(Stored data)
**********
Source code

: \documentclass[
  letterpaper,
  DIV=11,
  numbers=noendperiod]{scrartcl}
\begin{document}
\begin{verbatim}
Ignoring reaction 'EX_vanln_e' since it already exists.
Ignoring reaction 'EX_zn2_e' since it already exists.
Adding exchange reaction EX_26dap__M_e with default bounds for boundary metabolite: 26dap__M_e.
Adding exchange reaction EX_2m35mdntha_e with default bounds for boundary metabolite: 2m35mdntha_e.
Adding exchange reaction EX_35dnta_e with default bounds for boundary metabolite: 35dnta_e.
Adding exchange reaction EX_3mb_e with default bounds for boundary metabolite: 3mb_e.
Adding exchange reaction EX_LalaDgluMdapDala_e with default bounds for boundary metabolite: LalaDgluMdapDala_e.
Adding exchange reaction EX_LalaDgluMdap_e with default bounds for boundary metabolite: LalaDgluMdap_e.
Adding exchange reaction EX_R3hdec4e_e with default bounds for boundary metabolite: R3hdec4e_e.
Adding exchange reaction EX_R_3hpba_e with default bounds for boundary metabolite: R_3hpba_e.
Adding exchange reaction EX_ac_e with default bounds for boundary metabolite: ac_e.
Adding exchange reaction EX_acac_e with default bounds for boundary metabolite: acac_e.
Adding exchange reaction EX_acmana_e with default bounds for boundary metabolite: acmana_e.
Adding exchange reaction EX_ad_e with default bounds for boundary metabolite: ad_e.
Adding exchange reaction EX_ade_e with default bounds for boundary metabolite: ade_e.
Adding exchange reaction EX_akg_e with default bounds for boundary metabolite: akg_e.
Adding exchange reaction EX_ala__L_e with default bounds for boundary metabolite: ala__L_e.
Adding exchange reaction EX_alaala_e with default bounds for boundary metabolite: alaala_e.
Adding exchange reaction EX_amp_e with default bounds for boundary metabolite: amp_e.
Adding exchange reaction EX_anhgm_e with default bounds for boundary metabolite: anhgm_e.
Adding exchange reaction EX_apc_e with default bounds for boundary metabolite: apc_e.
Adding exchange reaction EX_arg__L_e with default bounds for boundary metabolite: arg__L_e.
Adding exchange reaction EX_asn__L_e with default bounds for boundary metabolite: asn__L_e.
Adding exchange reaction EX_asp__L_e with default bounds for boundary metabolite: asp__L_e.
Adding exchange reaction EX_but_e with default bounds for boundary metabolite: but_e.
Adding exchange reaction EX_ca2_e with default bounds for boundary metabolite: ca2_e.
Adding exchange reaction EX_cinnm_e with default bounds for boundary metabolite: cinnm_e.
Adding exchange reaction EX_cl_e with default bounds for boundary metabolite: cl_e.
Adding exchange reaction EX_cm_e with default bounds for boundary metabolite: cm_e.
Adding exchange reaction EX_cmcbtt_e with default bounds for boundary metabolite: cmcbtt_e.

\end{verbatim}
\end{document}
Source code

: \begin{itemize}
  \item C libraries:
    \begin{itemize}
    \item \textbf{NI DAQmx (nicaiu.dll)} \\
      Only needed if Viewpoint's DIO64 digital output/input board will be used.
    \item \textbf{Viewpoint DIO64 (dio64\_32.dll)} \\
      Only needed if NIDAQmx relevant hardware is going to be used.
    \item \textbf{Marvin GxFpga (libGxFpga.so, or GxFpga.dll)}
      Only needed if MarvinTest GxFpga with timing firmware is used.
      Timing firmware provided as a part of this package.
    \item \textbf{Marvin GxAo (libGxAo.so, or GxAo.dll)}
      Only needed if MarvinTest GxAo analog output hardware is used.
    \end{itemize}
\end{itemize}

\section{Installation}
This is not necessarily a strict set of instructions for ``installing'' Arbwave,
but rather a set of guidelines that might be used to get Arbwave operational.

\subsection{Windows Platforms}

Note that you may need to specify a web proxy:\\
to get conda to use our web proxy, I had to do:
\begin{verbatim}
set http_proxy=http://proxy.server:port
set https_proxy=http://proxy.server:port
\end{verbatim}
**********
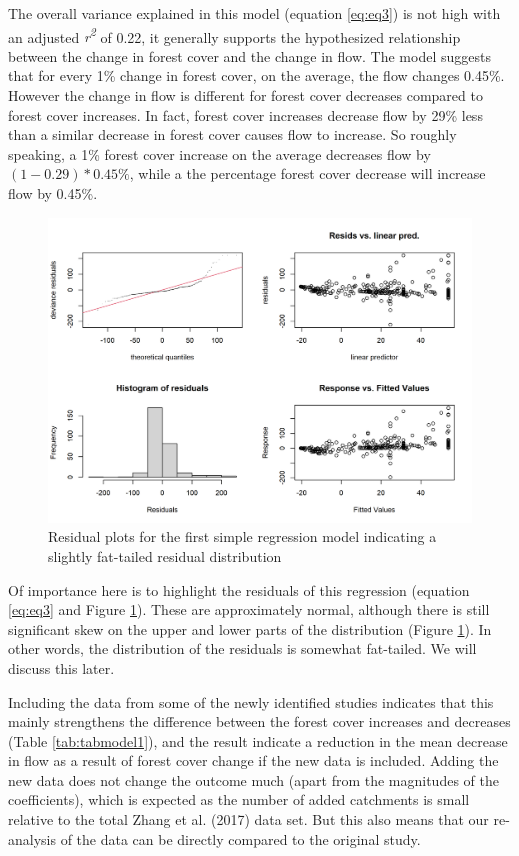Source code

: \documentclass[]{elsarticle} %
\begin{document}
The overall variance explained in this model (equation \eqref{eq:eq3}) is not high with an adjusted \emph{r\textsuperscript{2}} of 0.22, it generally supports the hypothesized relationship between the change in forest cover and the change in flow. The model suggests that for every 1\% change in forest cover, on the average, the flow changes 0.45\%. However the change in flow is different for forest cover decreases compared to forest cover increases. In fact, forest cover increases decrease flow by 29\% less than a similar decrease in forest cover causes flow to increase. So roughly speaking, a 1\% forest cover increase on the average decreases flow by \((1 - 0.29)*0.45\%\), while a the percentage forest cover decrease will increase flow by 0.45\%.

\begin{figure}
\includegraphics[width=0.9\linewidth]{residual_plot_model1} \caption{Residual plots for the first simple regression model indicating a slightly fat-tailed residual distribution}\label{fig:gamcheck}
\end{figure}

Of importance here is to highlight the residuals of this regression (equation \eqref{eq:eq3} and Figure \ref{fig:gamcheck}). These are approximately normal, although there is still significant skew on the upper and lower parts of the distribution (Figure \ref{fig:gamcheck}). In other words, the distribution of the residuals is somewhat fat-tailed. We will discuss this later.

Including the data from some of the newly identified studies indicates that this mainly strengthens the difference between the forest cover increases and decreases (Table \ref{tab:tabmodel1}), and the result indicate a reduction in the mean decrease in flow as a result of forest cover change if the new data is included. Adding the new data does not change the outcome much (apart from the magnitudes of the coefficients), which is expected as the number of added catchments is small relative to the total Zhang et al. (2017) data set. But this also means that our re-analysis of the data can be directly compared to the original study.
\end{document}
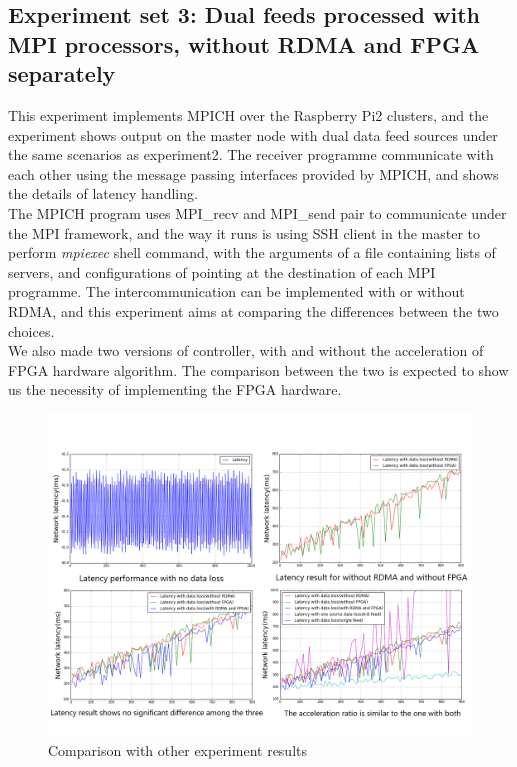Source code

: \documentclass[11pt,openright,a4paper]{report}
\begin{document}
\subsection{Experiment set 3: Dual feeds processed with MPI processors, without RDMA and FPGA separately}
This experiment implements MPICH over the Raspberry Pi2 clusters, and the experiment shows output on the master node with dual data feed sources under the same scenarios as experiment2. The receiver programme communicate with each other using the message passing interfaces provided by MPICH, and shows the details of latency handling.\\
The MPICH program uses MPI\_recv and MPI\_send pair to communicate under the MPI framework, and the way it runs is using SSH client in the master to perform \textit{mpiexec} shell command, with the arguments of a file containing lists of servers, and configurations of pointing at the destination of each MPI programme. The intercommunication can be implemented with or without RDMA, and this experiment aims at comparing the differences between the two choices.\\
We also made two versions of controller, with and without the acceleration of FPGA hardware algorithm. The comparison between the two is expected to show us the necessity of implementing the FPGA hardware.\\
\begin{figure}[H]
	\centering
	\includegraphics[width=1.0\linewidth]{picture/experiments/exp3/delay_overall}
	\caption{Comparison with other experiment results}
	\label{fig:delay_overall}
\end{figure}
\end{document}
**********
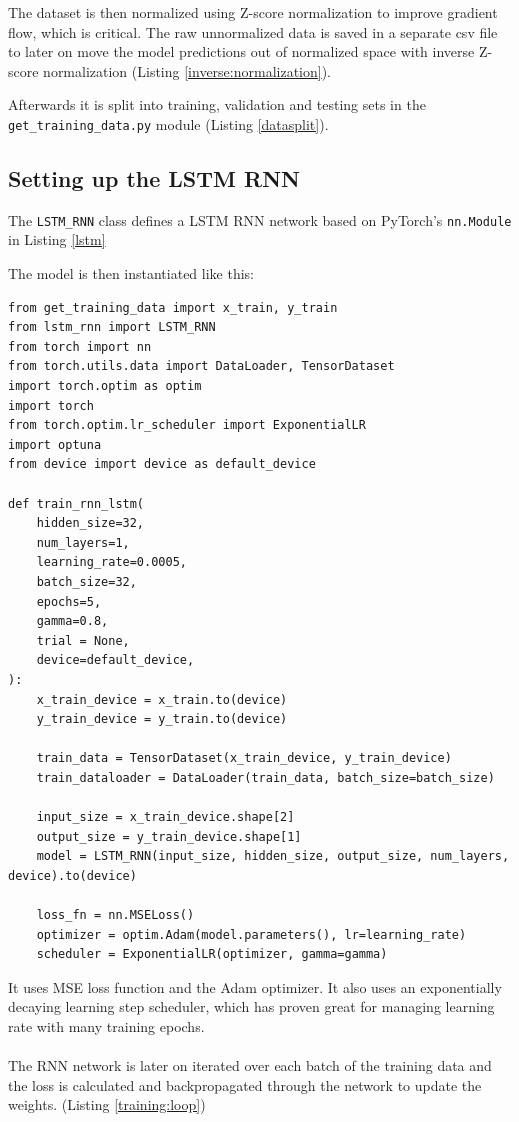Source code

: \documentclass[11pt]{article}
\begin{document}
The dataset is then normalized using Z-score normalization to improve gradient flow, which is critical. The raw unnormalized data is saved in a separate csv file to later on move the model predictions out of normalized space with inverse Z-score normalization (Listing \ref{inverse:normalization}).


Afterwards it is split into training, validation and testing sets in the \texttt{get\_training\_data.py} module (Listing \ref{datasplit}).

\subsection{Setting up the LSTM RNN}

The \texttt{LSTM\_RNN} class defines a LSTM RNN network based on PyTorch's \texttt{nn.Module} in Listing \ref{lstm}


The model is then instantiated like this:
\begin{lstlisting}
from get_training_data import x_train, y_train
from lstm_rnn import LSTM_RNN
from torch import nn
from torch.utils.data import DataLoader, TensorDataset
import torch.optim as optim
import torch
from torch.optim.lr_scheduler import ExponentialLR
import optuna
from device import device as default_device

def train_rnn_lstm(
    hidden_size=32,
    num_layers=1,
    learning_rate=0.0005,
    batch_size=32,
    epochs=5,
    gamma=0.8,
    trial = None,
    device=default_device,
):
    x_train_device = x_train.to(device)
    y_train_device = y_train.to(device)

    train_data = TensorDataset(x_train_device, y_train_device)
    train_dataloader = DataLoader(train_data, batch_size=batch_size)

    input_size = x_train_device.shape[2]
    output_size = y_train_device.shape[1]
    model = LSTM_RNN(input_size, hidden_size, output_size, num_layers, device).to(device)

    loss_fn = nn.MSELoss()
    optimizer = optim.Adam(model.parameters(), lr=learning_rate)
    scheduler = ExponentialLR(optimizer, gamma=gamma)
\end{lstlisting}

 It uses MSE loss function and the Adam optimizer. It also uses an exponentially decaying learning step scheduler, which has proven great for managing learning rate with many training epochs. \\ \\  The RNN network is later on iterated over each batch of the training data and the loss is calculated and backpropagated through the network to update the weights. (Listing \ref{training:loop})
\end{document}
**********
Task brief:
Your answer should consist of all lines above that include the string "itemize".

Written solution:
: \begin{itemize}
    \begin{itemize}
    \end{itemize}
\end{itemize}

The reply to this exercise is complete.